THE PROBLEM: The material below holds a span beginning at the line with "- **WhatsApp**: +2348158087343" and ending at the line with "이를 개발하고자 할 때, 어떤식으로". Quote that span exactly, both ends included, and only that span.

DATA TO PROCESS:

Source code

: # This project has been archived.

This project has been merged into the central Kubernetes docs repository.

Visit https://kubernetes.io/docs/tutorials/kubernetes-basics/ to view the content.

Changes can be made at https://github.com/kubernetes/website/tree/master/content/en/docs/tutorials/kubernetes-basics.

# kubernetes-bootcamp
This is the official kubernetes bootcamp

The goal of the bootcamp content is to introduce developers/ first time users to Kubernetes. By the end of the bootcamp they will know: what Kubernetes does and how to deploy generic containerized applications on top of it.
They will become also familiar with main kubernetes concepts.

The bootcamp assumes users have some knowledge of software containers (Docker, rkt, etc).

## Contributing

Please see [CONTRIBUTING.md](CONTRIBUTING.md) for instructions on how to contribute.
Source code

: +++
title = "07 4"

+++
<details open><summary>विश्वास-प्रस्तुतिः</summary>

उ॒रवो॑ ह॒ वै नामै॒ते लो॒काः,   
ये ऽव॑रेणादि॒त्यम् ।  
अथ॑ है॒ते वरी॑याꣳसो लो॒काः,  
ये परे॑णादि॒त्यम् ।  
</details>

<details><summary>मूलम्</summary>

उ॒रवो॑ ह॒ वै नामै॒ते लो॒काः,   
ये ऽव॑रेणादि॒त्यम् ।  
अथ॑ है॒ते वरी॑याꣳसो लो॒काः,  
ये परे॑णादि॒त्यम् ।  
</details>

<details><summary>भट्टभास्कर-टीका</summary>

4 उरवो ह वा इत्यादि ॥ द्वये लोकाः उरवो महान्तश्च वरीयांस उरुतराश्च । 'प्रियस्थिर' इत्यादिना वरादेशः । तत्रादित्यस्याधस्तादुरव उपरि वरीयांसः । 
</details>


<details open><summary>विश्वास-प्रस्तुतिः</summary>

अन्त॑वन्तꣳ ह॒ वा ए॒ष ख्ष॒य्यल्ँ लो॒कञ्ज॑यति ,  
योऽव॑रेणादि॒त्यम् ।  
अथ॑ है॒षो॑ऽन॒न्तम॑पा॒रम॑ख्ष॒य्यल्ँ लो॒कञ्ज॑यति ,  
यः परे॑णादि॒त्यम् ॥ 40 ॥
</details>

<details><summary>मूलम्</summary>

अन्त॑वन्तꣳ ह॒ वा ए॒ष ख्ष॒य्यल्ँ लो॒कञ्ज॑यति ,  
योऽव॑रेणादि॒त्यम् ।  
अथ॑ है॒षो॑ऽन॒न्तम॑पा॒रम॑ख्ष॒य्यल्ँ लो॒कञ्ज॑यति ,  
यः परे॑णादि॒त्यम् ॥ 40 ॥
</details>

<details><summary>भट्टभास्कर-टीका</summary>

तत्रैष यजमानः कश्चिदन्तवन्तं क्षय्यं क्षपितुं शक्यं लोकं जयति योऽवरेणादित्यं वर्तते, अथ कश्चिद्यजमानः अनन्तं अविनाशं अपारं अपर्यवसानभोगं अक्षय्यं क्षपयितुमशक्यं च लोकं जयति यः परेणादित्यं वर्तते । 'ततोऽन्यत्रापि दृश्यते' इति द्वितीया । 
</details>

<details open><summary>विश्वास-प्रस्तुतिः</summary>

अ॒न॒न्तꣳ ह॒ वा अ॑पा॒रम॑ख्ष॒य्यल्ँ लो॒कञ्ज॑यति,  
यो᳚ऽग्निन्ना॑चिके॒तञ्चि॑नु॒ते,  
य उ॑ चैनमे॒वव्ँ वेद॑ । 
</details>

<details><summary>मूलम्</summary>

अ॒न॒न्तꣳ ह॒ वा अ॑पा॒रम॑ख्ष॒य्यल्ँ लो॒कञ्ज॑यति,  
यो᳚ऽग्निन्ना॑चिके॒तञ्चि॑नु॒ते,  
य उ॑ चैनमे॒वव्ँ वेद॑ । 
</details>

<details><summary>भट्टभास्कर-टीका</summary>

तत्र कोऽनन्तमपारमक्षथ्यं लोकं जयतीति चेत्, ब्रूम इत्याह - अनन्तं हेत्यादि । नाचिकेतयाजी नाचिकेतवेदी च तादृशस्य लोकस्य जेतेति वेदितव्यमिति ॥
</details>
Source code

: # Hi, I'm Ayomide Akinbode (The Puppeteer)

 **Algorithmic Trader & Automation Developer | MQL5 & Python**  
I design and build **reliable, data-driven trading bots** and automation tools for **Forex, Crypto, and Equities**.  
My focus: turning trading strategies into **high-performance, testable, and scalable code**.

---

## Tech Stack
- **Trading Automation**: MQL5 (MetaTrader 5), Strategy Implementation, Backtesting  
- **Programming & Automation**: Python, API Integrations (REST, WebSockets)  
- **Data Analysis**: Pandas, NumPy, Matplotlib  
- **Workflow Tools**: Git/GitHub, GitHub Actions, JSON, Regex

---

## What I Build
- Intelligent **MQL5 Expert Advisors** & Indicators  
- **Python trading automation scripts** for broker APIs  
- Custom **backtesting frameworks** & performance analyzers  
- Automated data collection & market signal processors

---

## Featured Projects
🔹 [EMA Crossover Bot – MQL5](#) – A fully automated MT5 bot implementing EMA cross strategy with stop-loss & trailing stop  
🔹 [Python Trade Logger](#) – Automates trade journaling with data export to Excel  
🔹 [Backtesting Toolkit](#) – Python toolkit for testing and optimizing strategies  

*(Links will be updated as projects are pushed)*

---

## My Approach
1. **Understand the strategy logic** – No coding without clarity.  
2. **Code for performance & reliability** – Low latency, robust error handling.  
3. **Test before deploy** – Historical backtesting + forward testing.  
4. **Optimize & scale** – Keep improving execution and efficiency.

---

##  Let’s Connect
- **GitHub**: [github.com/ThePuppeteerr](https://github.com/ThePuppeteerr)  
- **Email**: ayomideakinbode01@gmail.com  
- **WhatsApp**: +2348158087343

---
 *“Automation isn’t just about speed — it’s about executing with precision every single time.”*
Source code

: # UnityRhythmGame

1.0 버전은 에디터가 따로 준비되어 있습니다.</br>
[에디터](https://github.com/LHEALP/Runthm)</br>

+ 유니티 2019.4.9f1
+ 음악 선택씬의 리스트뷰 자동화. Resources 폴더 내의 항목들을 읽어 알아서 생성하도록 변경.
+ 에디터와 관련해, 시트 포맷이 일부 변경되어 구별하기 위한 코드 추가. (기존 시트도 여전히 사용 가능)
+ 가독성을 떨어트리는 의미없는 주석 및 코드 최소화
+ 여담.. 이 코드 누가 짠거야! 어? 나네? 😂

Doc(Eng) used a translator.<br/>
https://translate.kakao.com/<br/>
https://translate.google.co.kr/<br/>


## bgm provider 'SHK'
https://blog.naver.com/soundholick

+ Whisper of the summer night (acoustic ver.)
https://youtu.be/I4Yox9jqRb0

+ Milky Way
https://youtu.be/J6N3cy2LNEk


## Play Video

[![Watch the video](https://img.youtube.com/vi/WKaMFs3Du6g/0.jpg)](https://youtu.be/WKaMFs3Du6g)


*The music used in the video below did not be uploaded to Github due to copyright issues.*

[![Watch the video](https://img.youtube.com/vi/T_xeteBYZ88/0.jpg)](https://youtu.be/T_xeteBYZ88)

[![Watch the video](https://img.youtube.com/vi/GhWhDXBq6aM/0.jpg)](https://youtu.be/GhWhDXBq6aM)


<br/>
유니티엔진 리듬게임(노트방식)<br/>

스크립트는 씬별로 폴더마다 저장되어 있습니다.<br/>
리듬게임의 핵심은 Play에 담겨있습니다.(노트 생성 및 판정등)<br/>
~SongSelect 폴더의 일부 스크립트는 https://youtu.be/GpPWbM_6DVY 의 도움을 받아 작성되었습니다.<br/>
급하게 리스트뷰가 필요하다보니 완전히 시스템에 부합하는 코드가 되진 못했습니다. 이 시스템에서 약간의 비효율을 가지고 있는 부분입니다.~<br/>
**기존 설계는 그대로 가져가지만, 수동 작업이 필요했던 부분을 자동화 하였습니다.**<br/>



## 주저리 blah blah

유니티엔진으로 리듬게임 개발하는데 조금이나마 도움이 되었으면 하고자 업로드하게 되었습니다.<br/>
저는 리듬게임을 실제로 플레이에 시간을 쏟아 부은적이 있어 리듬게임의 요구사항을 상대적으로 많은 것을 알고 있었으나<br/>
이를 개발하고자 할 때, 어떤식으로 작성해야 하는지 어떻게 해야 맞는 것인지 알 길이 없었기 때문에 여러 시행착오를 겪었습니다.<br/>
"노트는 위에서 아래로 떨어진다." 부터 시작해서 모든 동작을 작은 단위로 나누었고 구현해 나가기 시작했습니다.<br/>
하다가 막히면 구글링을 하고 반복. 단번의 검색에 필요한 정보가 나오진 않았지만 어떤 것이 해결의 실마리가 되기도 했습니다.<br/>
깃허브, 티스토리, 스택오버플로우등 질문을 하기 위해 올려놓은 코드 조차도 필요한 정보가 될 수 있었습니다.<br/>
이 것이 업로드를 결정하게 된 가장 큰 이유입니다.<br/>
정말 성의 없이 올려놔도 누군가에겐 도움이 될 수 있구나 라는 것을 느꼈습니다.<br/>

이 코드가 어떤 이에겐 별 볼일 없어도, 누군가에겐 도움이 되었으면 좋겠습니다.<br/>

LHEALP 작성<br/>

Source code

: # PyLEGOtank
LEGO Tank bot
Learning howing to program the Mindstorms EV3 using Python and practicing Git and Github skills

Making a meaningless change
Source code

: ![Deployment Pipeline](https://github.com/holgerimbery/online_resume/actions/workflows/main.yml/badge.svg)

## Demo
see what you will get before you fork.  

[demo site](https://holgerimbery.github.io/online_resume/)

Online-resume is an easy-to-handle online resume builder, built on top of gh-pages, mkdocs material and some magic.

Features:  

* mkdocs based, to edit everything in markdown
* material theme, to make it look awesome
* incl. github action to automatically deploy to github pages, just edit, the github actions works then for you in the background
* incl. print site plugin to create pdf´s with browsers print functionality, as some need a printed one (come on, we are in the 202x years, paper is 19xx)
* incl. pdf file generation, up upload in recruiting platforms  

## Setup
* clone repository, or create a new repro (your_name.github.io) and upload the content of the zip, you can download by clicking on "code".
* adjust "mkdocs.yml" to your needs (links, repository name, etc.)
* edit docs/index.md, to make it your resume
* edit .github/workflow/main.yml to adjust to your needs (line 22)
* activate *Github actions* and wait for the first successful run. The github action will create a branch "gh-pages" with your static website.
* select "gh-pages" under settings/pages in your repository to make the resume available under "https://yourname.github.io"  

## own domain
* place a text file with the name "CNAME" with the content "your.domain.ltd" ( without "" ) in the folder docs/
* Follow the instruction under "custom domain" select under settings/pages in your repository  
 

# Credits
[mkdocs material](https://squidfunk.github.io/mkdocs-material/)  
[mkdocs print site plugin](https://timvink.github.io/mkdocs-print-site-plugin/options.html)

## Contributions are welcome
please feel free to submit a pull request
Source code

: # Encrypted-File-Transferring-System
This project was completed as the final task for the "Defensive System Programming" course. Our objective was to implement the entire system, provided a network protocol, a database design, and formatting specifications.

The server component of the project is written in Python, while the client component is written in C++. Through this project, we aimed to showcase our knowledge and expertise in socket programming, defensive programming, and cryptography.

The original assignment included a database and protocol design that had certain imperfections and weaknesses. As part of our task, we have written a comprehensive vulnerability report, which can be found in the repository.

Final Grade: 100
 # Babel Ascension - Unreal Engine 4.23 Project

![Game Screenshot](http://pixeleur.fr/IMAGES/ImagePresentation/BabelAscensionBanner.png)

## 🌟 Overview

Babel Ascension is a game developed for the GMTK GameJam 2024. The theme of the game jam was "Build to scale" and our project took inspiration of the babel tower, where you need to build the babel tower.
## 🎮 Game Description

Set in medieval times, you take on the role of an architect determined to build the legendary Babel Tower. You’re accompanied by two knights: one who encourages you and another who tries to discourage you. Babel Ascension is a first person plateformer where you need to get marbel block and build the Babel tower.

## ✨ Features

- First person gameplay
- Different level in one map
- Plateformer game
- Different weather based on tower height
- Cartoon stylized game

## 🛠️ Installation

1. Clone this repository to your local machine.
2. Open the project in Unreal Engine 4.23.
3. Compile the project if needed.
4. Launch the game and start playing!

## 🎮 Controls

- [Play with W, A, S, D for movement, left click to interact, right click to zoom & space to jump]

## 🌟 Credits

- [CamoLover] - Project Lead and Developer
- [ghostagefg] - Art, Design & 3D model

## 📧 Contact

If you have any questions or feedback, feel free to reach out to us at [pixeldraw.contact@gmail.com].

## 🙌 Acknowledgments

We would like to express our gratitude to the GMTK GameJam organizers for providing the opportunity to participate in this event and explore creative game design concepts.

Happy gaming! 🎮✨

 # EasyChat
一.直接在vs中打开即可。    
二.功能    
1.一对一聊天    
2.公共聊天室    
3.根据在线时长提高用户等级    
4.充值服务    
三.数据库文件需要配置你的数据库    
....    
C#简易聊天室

EXERCISE OUTPUT:
- **WhatsApp**: +2348158087343

---
 *“Automation isn’t just about speed — it’s about executing with precision every single time.”*
Source code

: # UnityRhythmGame

1.0 버전은 에디터가 따로 준비되어 있습니다.</br>
[에디터](https://github.com/LHEALP/Runthm)</br>

+ 유니티 2019.4.9f1
+ 음악 선택씬의 리스트뷰 자동화. Resources 폴더 내의 항목들을 읽어 알아서 생성하도록 변경.
+ 에디터와 관련해, 시트 포맷이 일부 변경되어 구별하기 위한 코드 추가. (기존 시트도 여전히 사용 가능)
+ 가독성을 떨어트리는 의미없는 주석 및 코드 최소화
+ 여담.. 이 코드 누가 짠거야! 어? 나네? 😂

Doc(Eng) used a translator.<br/>
https://translate.kakao.com/<br/>
https://translate.google.co.kr/<br/>


## bgm provider 'SHK'
https://blog.naver.com/soundholick

+ Whisper of the summer night (acoustic ver.)
https://youtu.be/I4Yox9jqRb0

+ Milky Way
https://youtu.be/J6N3cy2LNEk


## Play Video

[![Watch the video](https://img.youtube.com/vi/WKaMFs3Du6g/0.jpg)](https://youtu.be/WKaMFs3Du6g)


*The music used in the video below did not be uploaded to Github due to copyright issues.*

[![Watch the video](https://img.youtube.com/vi/T_xeteBYZ88/0.jpg)](https://youtu.be/T_xeteBYZ88)

[![Watch the video](https://img.youtube.com/vi/GhWhDXBq6aM/0.jpg)](https://youtu.be/GhWhDXBq6aM)


<br/>
유니티엔진 리듬게임(노트방식)<br/>

스크립트는 씬별로 폴더마다 저장되어 있습니다.<br/>
리듬게임의 핵심은 Play에 담겨있습니다.(노트 생성 및 판정등)<br/>
~SongSelect 폴더의 일부 스크립트는 https://youtu.be/GpPWbM_6DVY 의 도움을 받아 작성되었습니다.<br/>
급하게 리스트뷰가 필요하다보니 완전히 시스템에 부합하는 코드가 되진 못했습니다. 이 시스템에서 약간의 비효율을 가지고 있는 부분입니다.~<br/>
**기존 설계는 그대로 가져가지만, 수동 작업이 필요했던 부분을 자동화 하였습니다.**<br/>



## 주저리 blah blah

유니티엔진으로 리듬게임 개발하는데 조금이나마 도움이 되었으면 하고자 업로드하게 되었습니다.<br/>
저는 리듬게임을 실제로 플레이에 시간을 쏟아 부은적이 있어 리듬게임의 요구사항을 상대적으로 많은 것을 알고 있었으나<br/>
이를 개발하고자 할 때, 어떤식으로 작성해야 하는지 어떻게 해야 맞는 것인지 알 길이 없었기 때문에 여러 시행착오를 겪었습니다.<br/>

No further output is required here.